連れの便利屋が所持していた異界道具だろう。残されたメガハートポリスとスマイルオフィサーは依然として包囲を続けていたが。
「退け。そして貴様らの上に伝えればいい。パパを殺してくれてありがとう。だが、戻る気はないと」
シルヴィの言葉に全員が一律に従った。統率された敬礼をして、彼らはその場から離れていく。薄汚れた路地裏に静けさが戻り、残されたのは三人だけだった。
「し、シルヴィさん?」
怪訝そうに、はたまた不安そうに。レーヴェが名前を呼んだ。
「貴様には申し訳ないことをしたな。我々の揉め事に巻き込んで、我々の薬で異常な多幸感に酔わされた」
「わたしはいいの。それより師匠は!?」
「……歩ける。彼女に注目が集まっている間に最低限の処置はした」
血まみれの手。転がる無数の注射器と空の溶液。エスコエンドルフィア製薬のロゴが描かれていた。
「……なにも、幸福剤だけでのし上がった企業ではない。もともとは暴徒を対策の鎮静剤と医療品を売っていた会社だ。……使えるものは使う」
「傷、みせて」
シルヴィはそう言うと有無を言わさずエストの衣服を捲り、腹部の傷口を覗き見た。皮膚が裂け、血に染まった刺突痕。
「なんのつもりだ」
「傷つけたりなんかしない。我にとって貴様は大事な人物だ」
逃げられないように背に華奢な腕を回して。見上げながら、顔を寄せる。口を這わせて小さな舌で愛でるように血を舐めた。彼の味が咥内に広がる。下腹部に熱がこもる。牙が疼く衝動を押し殺すのがやっとだった。
「ッ……なにをしている。離れろ」
エストの言葉を無視して、僅かな幸福を傷口に馴染ませる。ぷは、と。口を離すと小さな空気音。

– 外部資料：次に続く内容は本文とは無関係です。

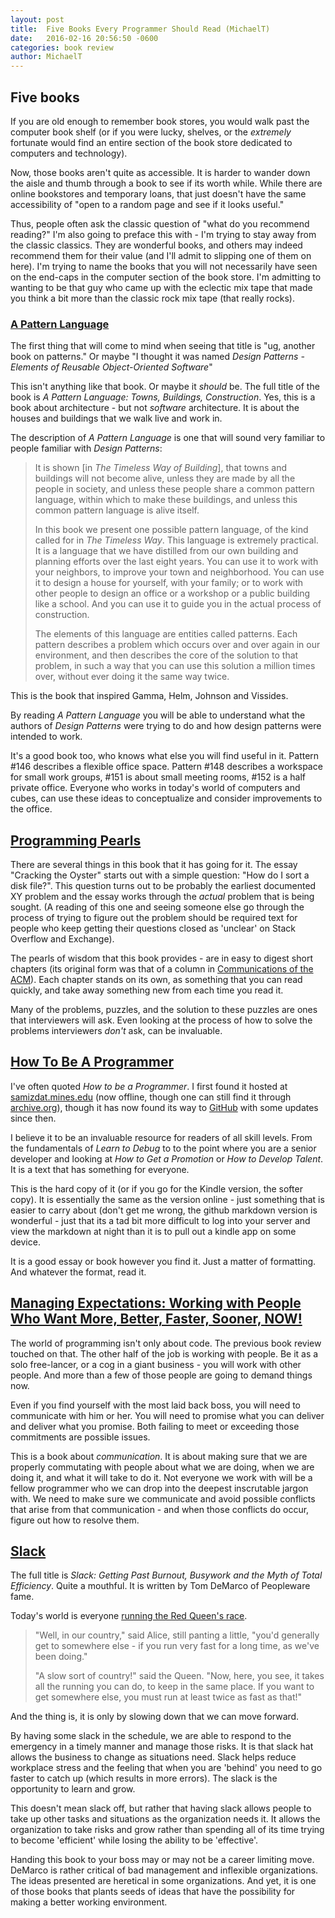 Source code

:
 ```yaml
---
layout: post
title:  Five Books Every Programmer Should Read (MichaelT)
date:   2016-02-16 20:56:50 -0600
categories: book review
author:	MichaelT
---
```


## Five books

If you are old enough to remember book stores, you would walk past the
computer book shelf (or if you were lucky, shelves, or the *extremely*
fortunate would find an entire section of the book store dedicated to
computers and technology).

Now, those books aren't quite as accessible. It is harder to wander down
the aisle and thumb through a book to see if its worth while. While there
are online bookstores and temporary loans, that just doesn't have the
same accessibility of "open to a random page and see if it looks useful."

Thus, people often ask the classic question of "what do you recommend
reading?"  I'm also going to preface this with - I'm trying to stay away
from the classic classics. They are wonderful books, and others may
indeed recommend them for their value (and I'll admit to slipping one
of them on here).  I'm trying to name the books that you will not
necessarily have seen on the end-caps in the computer section of the
book store.  I'm admitting to wanting to be that guy who came up with the
eclectic mix tape that made you think a bit more than the classic
rock mix tape (that really rocks).

### [A Pattern Language](http://www.amazon.com/dp/0195019199/)

The first thing that will come to mind when seeing that title is "ug,
another book on patterns." Or maybe "I thought it was named *Design Patterns -
Elements of Reusable Object-Oriented Software*"

This isn't anything like that book. Or maybe it *should* be.  The full title
of the book is *A Pattern Language: Towns, Buildings, Construction*. Yes,
this is a book about architecture - but not *software* architecture. It is
about the houses and buildings that we walk live and work in.

The description of *A Pattern Language* is one that will sound very familiar
to people familiar with *Design Patterns*:

> It is shown [in *The Timeless Way of Building*], that towns and buildings
will not become alive, unless they are made by all the people in society,
and unless these people share a common pattern language, within which to
make these buildings, and unless this common pattern language is alive itself.
>
> In this book we present one possible pattern language, of the kind called
for in *The Timeless Way*.  This language is extremely practical. It is a
language that we have distilled from our own building and planning efforts
over the last eight years.  You can use it to work with your neighbors, to
improve your town and neighborhood.  You can use it to design a house for
yourself, with your family; or to work with other people to design an office
or a workshop or a public building like a school.  And you can use it to guide
you in the actual process of construction.
>
> The elements of this language are entities called patterns.  Each pattern
describes a problem which occurs over and over again in our environment, and
then describes the core of the solution to that problem, in such a way that
you can use this solution a million times over, without ever doing it the
same way twice.

This is the book that inspired Gamma, Helm, Johnson and Vissides.

By reading *A Pattern Language* you will be able to understand what the
authors of *Design Patterns* were trying to do and how design patterns
were intended to work.

It's a good book too, who knows what else you will find useful in it.
Pattern #146 describes a flexible office space.  Pattern #148 describes a
workspace for small work groups, #151 is about small meeting rooms, #152 is
a half private office.  Everyone who works in today's world of computers
and cubes, can use these ideas to conceptualize and consider improvements to
the office.

## [Programming Pearls](http://www.amazon.com/dp/0201657880/)

There are several things in this book that it has going for it.  The essay
"Cracking the Oyster" starts out with a simple question: "How do I sort
a disk file?". This question turns out to be probably the earliest documented
XY problem and the essay works through the *actual* problem that is being
sought. (A reading of this one and seeing someone else go through the process
of trying to figure out the problem should be required text for people who
keep getting their questions closed as 'unclear' on Stack Overflow
and Exchange).

The pearls of wisdom that this book provides - are in easy to digest short
chapters (its original form was that of a column in
[Communications of the ACM](http://www.bowdoin.edu/~ltoma/teaching/cs340/spring05/coursestuff/Bentley_BumperSticker.pdf)).
Each chapter stands on its own, as something that you can read quickly,
and take away something new from each time you read it.

Many of the problems, puzzles, and the solution to these puzzles are ones
that interviewers will ask.  Even looking at the process of how to solve the
problems interviewers *don't* ask, can be invaluable.

## [How To Be A Programmer](http://www.amazon.com/Robert-Reads-How-Be-Programmer/dp/1440439869/)

I've often quoted *How to be a Programmer*.  I first found it hosted at
[samizdat.mines.edu](http://samizdat.mines.edu/howto/HowToBeAProgrammer.html)
(now offline, though one can still find it through [archive.org](https://web.archive.org/web/20150906133633/http://samizdat.mines.edu/howto/HowToBeAProgrammer.html)),
though it has now found its way to [GitHub](https://github.com/braydie/HowToBeAProgrammer) with some updates since then.

I believe it to be an invaluable resource for readers of all skill levels.
From the fundamentals of *Learn to Debug* to to the point where you are
a senior developer and looking at *How to Get a Promotion* or
*How to Develop Talent*.  It is a text that has something for everyone.

This is the hard copy of it (or if you go for the Kindle version, the
softer copy).  It is essentially the same as the version online - just
something that is easier to carry about (don't get me wrong, the github
markdown version is wonderful - just that its a tad bit more difficult
to log into your server and view the markdown at night than it is
to pull out a kindle app on some device.

It is a good essay or book however you find it. Just a matter of
formatting.  And whatever the format, read it.

## [Managing Expectations: Working with People Who Want More, Better, Faster, Sooner, NOW!](http://www.amazon.com/gp/product/B00DY3KQJ0/)

The world of programming isn't only about code.  The previous book review
touched on that. The other half of the job is working with people.
Be it as a solo free-lancer, or a cog in a giant business - you will work
with other people.  And more than a few of those people are going to
demand things now.

Even if you find yourself with the most laid back boss, you will need
to communicate with him or her.  You will need to promise what you can
deliver and deliver what you promise.  Both failing to meet or exceeding
those commitments are possible issues.

This is a book about *communication*.  It is about making sure that we
are properly commutating with people about what we are doing, when we are
doing it, and what it will take to do it.  Not everyone we work with
will be a fellow programmer who we can drop into the deepest inscrutable
jargon with.  We need to make sure we communicate and avoid possible
conflicts that arise from that communication - and when those conflicts
do occur, figure out how to resolve them.

## [Slack](http://www.amazon.com/Slack-Getting-Burnout-Busywork-Efficiency/dp/0767907698/)

The full title is *Slack: Getting Past Burnout, Busywork and the
Myth of Total Efficiency*.  Quite a mouthful.  It is written by
Tom DeMarco of Peopleware fame.

Today's world is everyone [running the Red Queen's race](https://en.wikipedia.org/wiki/Red_Queen%27s_race).

> "Well, in our country," said Alice, still panting a little, "you'd
> generally get to somewhere else - if you run very fast for a long time,
> as we've been doing."
>
> "A slow sort of country!" said the Queen. "Now, here, you see, it takes all the running you can do, to keep in the same place. If you want to get somewhere else, you must run at least twice as fast as that!"

And the thing is, it is only by slowing down that we can move forward.

By having some slack in the schedule, we are able to respond to the
emergency in a timely manner and manage those risks.  It is that slack
hat allows the business to change as situations need.  Slack helps
reduce workplace stress and the feeling that when you are 'behind' you
need to go faster to catch up (which results in more errors).  The slack
is the opportunity to learn and grow.

This doesn't mean slack off, but rather that having slack allows people to
take up other tasks and situations as the organization needs it.  It allows
the organization to take risks and grow rather than spending all of its time
trying to become 'efficient' while losing the ability to be 'effective'.

Handing this book to your boss may or may not be a career limiting move.
DeMarco is rather critical of bad management and inflexible organizations.
The ideas presented are
heretical in some organizations. And yet, it is one of those books that
plants seeds of ideas that have the possibility for making a better working
environment.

「依存にならない程度であれば毒じゃない。薬だ。我は貴様の痛みを紛らわし、傷を僅かでも癒すこともできる。……痛みはなくなっただろう?」
エストは何も答えない。黙り込んだまま傷を一瞥して、目を見合わせる。ガスマスク越しでも確かに感じることのできる視線に、シルヴィは牙を見せて満面の笑みを返した。
「貴様を気に入っているんだ。食料としてではない」
唾液に含めた幸福の副作用……体の痺れがあるうちに詰め寄って、エストを押し倒した。シルヴィはそのまま馬乗りになってガスマスクをジッと見下ろす。
「我は本気で貴様を気に入っている。無防備な状態であった我を、何の見返りさえ求めることなく助け、危険を背負った。強さもある。人間の境地を超えた剣捌きは綺麗だ。凄く格好いい。それに……」
――――言えなかった言葉がこんな状態になって初めてスラスラと出てくる。……けどこれは私なの? わからない。きっと今話している私が元々の私で、薬で訳がわからなくなって、耐えられなくなって……。エストとまともに喋っていた私は、私の代理の代理?
「……んぐッ」
不意にどうしようもなく悲しくなって嗚咽が込み上げた。喉元にまで酸っぱくて不快な感覚が滲む。
「貴様は誰よりも優しい。だから、耐えられないから仮面を被ったのだろう? だが今は外してくれないか?」
妖艶に振る舞い、シルヴィは血で汚れた指でガスマスクを撫でる。――私はこんなことをしたくなかったはずなのに。
「子を成そう。やり方はわかるか? 我は私だった頃に散々させられた。してきた。手取り足取り、今なら文字通り教えてやれる」
「最初に言ったことを忘れたか。……趣味じゃない」
前にも言われた言葉。――けど今は許せなかった。
シルヴィは牙を軋ませ苛立ちに目を見開く。怒気を隠すこともできずにエストの胸倉を強く掴んだ。
「我が不完全な体の個体だからか? それともあの異界嫌いの糞野郎(パパ)に騙されて、何度も身体を穢し続け、使い続けた中古品だからか!?」
込み上げていた嗚咽が限界までせり上がる。シルヴィは口元を慌てて押さえた。エストの身体から降りて薄汚い建物の外壁にもたれかかる。
「おぇぇえええ……!! ッぢ、んグ……おぇぇ……!」
仮面が剥がれた。――弱くて仕方ない愛玩動物(ヴィヴィ)じゃなくなったとき、いままでしてきた事が突然耐えられなくなって不快な感情と胃の中の物を地面に汚らしくぶち撒けた。